The second cooperative relationship can be found at the level of product/service conceptualization. The telco logic focuses on products (e.g., subscription plans), while the customer logic is on human-centric services. Findings show that in the context of Telenor, the end-to-end services designed to meet customers’ needs include a product component. The product is conceptualized under the customer logic as one key touchpoint in the service delivery. Therefore, the development of new services often requires both logics to cooperate. To illustrate this point, the Products and Systems Experience Design Manager explains, for example, how the product price plan, developed under a telco logic, gets delivered to customers through an end-to-end service, developed under a customer logic. The two logics need to cooperate as, in his own words, “there is no product without the service around it.”

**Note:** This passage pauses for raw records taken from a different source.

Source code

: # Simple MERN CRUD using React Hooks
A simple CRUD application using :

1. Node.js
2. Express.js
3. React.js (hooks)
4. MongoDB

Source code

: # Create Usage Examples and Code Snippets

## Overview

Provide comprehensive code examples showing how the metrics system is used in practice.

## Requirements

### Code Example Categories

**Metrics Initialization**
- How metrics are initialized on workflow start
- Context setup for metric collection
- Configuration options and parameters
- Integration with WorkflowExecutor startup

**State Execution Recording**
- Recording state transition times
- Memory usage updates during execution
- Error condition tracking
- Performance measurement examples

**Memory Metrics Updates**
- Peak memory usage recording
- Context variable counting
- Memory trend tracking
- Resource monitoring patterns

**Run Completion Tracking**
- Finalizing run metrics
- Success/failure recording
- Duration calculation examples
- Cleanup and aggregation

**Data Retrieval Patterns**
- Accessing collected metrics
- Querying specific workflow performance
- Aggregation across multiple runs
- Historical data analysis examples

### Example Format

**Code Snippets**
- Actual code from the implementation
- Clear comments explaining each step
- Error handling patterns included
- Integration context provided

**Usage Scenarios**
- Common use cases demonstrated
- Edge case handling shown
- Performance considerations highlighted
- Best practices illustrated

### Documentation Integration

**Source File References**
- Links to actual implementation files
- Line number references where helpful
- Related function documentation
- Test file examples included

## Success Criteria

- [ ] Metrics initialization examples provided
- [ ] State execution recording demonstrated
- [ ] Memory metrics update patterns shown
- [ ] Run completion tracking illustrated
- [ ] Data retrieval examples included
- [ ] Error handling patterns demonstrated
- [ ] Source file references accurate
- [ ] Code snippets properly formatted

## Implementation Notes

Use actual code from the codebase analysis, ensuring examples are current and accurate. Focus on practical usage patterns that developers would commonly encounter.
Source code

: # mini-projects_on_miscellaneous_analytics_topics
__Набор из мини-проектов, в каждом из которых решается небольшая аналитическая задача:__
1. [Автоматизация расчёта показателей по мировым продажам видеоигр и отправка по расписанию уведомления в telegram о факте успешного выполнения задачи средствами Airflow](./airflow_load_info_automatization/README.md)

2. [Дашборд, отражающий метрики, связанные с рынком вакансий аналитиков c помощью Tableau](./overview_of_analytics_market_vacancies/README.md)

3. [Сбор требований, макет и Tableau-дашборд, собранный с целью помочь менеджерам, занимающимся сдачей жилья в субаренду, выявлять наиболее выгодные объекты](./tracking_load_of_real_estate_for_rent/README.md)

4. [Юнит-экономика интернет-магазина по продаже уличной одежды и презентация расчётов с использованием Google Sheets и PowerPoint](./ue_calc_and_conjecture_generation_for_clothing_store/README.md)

Findings suggest that the remaining relationships are of a competitive nature. The telco logic revolves around transactional value exchange, while the customer logic centers on the humans addressed by the service. Thus, under a telco logic, actors identify Telenor as a telco solutions provider, while under a customer logic, Telenor becomes a customer-centric provider. The Project Director Service Design exemplifies the profound difference between the two arguing that Telenor needs to become “the orchestrator of services information for the customer. So, from the operator to the orchestrator.” What the quote subtends is that a shift from transaction to human requires rethinking the identity and role of the organization, from an operator of telco solutions to an orchestrator of customer-centric services. The two attributes are therefore of a competitive nature, as strengthening one will inevitably weaken the other.

179

At the level of strategy, the telco logic focuses on efficiency, while the customer logic centers on service experiences. The shift of focus from products to experiences requested by this attribute requires rethinking the way Telenor creates and delivers value to customers. As previously underlined, the Head of Innovation #1 defines such a shift as a “huge transformation.” Such questioning the value the organization creates, through the exploratory fashion of service design, conflicts with the focus on efficiency. Exploration takes time; it’s uncertain, and difficult to plan and measure.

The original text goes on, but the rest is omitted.